I've noticed that community wiki status is sometimes applied forcibly to posts that moderators judge are not quite a good fit for this site -- too broad, too open-ended, or too likely to attract multiple answers, or for whatever other reason having some defect.
I understand the motivations behind this and sympathize to some extent, but I'd like to propose a change to this policy. I propose a different policy:
Moderators should avoid forcibly applying community wiki status, if the author didn't request it, except for big-list questions.
Big-list questions are arguably special and should be discussed separately. But for questions that are not asking for a big list of X:
If the question meets the criteria for closure (e.g., too broad, too subjective, off-topic), the question should be closed. If the question does not meet the criteria for closure, it should be left open and should not be forcibly converted to community wiki. Community wiki should not be used for questions that are somehow in the middle -- make a decision, either it meets the criteria for closure, or it doesn't.

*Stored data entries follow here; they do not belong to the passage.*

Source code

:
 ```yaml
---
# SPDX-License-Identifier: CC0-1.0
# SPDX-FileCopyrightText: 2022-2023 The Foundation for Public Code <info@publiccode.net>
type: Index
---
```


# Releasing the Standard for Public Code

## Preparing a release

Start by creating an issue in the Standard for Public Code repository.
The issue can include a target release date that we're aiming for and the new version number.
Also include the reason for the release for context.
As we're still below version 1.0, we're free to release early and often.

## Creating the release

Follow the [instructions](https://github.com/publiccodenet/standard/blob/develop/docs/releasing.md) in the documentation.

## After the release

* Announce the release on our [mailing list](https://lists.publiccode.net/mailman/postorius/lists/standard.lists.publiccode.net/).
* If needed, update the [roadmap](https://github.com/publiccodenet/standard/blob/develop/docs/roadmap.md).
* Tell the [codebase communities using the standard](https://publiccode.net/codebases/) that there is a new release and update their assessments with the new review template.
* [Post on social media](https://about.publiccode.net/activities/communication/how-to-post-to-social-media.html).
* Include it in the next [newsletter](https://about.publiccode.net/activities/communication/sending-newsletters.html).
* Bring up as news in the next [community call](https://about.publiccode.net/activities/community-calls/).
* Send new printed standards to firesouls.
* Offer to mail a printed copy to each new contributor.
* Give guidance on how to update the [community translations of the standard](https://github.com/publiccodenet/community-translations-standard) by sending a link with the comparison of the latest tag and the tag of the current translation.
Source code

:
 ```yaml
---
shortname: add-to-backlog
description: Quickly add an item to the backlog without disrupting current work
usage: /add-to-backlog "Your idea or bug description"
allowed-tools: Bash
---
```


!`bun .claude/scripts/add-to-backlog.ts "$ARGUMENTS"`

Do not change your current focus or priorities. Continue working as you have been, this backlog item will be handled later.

If the question is attracting poor-quality answers, moderators and the community should curate the answers (e.g., by deleting lower quality answers and answers that are redundant and do not add anything).
Forcible conversion to community wiki should not be used as 'closure lite' or as a way to deny reputation to users.
If the question should be closed, close it (put it on hold). Putting a question on hold is not permanent. It acts a signal to encourage people to edit the question, and puts a pause on answers until the question is improved so it meets site standards. In the long run this will lead to higher-quality questions.
The current c.w. policy risks discouraging answers. Reputation is a core part of the system; using community wiki denies people from receiving reputation for excellent answers, which may mean we don't get as much higher-quality answers.
Also, converting an question to community wiki after some answers have been posted leaves a bad taste in the mouth. It violates the implicit contract with answerers that if they post a good answer they will receive reputation for people who upvote their answers -- and does so retroactively in a way that the answerer could not have anticipated, and after the answerer put in effort (possibly in an expectation that if others judge their effort valuable they will receive the reputation benefit). This won't matter to everyone, but it may matter for some answerers. Before you reject this because it doesn't matter to you, consider that others may feel differently.
Personally, I also find the current policy discouraging from the perspective of a reader, because it means my votes do not translate into any reward for the person who took the time to answer.
In short: the current policy interferes with the incentive system that underlies StackExchange sites.
CrossValidated is out of sync with the rest of StackExchange policies. Standard policies on StackExchange strongly discourage use of community wiki in this way. See, e.g., the following:
- Stop using community wiki as a reputation denial mechanism
- https://meta.stackexchange.com/a/55997/160917 (excerpt: "A question should not be marked CW if it is possible to write valid, helpful and knowledgeable answers which contribute to SO.")
The StackExchange views on community wiki have evolved, based on experience with it. I suggest that this site evolve its views similarly.
A recent example where this came up (but it's not the only one): What's a real-world example of "overfitting"?
What do you think? Do you agree with my suggested policy, or do you like the current approach better? Or would you suggest something else entirely?